Hypertension Treatment

Some Anaesthesia Options for Hypertensive Patients

Anaesthesia is the absence of sensation. It is used to prevent pain and discomfort during surgeries and operations. There are different kinds of anaesthesia, namely sedation, local anaesthesia, regional anaesthesia, general anaesthesia, epidural anaesthesia, and spinal anaesthesia.

Sedation involves the use of medication that makes a patient drowsy and completely asleep. It can also be used during surgery as a regional anaesthesia to help the patient to relax and feel at ease.

In the case of local anaesthesia, a local anaesthetic is put around the affected region to make it free from the sensation of pain. This type of anaesthesia is used when only a small area needs to be anaesthetized. It involves a simple induction process using injections.

Regional anaesthesia involves the blockage of the nerve supply to a particular part of the body. Some examples of this type of anaesthesia include, among others, surgery on the hand, arm, leg, foot, gynecological surgery, caesarean section, and childbirth.

General anaesthesia is used in case of major surgical operations that require long periods of unconsciousness. In this, the entire body, including the brain, is anaesthetized.

Epidural anaesthesia uses large volume of anaesthetic, far away from the spinal cord. Spinal anaesthesia involves anaesthetizing the lower region of the body, below the spinal cord. It is used in cases when surgery needs to be performed on the hip, knee, leg, and foot or for a C-section operation.

The anaesthesist decides the best anaesthesia for high blood pressure patients. This decision is based on the patient’s needs and his/her medical history. The options are discussed before the actual surgery is performed. The final decision about the most suitable anaesthesia depends on the patient, surgeon, anesthetist, and the kind of surgery to be performed.

Post operation, some patients may develop high blood pressure due to stress, anxiety or pain. Many people may feel baffled and confused after anaesthesia. Such an after-effect can cause a further deterioration of the existing high blood pressure levels.

Thus, it becomes rather important to assess the medical history of the patient and determine the underlying cause for hypertension. Based on the findings, the anaesthesist may be able to decide on the best anaesthesia for high blood pressure patients.

Regional anaesthesia may be a good choice for the patients with a history of uncontrolled high blood pressure.

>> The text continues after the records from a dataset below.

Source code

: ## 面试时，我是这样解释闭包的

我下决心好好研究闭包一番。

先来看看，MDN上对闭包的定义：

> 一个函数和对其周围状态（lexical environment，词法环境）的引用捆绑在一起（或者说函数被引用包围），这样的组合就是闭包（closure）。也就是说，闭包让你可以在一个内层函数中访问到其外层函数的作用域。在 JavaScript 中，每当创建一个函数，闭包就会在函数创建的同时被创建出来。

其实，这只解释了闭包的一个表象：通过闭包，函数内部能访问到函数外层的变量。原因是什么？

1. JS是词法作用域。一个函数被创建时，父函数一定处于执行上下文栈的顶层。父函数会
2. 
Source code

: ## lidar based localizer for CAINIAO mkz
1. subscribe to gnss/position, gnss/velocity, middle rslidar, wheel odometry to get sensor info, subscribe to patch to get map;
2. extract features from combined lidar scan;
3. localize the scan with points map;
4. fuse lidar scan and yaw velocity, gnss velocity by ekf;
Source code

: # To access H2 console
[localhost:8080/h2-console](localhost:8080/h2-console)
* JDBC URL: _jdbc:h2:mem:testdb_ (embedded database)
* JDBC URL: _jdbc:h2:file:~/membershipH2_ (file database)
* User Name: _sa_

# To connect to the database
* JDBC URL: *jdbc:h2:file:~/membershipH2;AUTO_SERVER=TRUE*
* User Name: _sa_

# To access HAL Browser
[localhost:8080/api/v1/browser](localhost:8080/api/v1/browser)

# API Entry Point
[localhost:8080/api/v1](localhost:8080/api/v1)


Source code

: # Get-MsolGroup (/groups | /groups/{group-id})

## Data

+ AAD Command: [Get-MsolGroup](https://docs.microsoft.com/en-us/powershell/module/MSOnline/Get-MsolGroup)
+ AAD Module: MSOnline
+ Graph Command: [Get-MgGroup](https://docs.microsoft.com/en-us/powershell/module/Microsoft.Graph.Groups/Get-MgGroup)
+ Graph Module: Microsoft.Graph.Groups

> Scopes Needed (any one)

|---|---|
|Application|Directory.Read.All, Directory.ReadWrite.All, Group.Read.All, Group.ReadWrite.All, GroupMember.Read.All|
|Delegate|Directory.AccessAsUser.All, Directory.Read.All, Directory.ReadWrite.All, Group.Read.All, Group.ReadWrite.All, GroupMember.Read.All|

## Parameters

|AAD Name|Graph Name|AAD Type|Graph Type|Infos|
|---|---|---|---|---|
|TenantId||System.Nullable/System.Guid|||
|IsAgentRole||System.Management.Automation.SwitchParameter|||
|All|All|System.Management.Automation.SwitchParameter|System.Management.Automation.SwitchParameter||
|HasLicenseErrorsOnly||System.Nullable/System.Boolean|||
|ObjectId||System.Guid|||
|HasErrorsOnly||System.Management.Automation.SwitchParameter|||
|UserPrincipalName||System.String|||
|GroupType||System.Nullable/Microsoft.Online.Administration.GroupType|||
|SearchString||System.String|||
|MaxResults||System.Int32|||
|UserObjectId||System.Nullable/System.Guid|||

Persons suffering from “white coat” hypertension are not at any greater risk from anaesthesia, and thus, in such cases, there may not be any need to delay the surgery.

Elderly patients, with systolic blood pressure reading less than 180/190mmHg, can also be considered fit candidates to undergo surgery using anaesthesia.

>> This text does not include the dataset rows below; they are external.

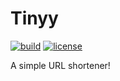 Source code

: # Tinyy

[![build](https://img.shields.io/github/workflow/status/Den4200/tinyy/Build,%20Push,%20and%20Deploy?style=for-the-badge)](https://github.com/Den4200/tinyy/actions?query=workflow%3A%22Build%2C+Push%2C+and+Deploy%22+branch%3Amaster)
[![license](https://img.shields.io/github/license/Den4200/tinyy?style=for-the-badge)](https://github.com/Den4200/tinyy)

A simple URL shortener!
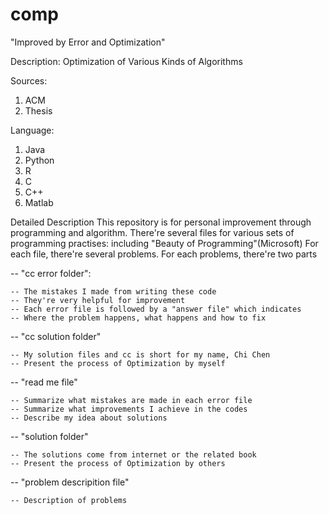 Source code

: comp
====
"Improved by Error and Optimization"

Description:
  Optimization of Various Kinds of Algorithms
  
Sources:
  1. ACM
  2. Thesis

Language:
  1. Java
  2. Python
  3. R
  4. C
  5. C++
  6. Matlab

Detailed Description
  This repository is for personal improvement through programming and algorithm.
  There're several files for various sets of programming practises: including "Beauty of Programming"(Microsoft)
  For each file, there're several problems.
  For each problems, there're two parts
  
  
  -- "cc error folder": 
  
    -- The mistakes I made from writing these code
    -- They're very helpful for improvement
    -- Each error file is followed by a "answer file" which indicates 
    -- Where the problem happens, what happens and how to fix
       
  -- "cc solution folder"
  
    -- My solution files and cc is short for my name, Chi Chen
    -- Present the process of Optimization by myself
    
  -- "read me file"
  
    -- Summarize what mistakes are made in each error file
    -- Summarize what improvements I achieve in the codes
    -- Describe my idea about solutions
    
  -- "solution folder"
    
    -- The solutions come from internet or the related book
    -- Present the process of Optimization by others
    
  -- "problem descripition file"
  
    -- Description of problems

Spinal and epidural anaesthesia may increase hypotension in hypertensive patients who are under the influence of vasoldilator drugs or are dehydrated. Both these types of anaesthesia can lead to arterial hypotension in patients with inadequately treated levels of high blood pressure.

As epidural anaesthesia involves use of large doses of anaesthetics, it may lead to serious complications in some hypertensive patients.

A thorough assessment of the patient’s medical background and needs is vital to determine the most suitable form of anaesthesia for him/her. Such an evaluation is significant, as it may help the physician decide on the need for a waiting period or the use of hypertensive drugs.

Best anaesthesia for high blood pressure patients may differ from person to person, on the basis of his/her health history, and the need for the surgery.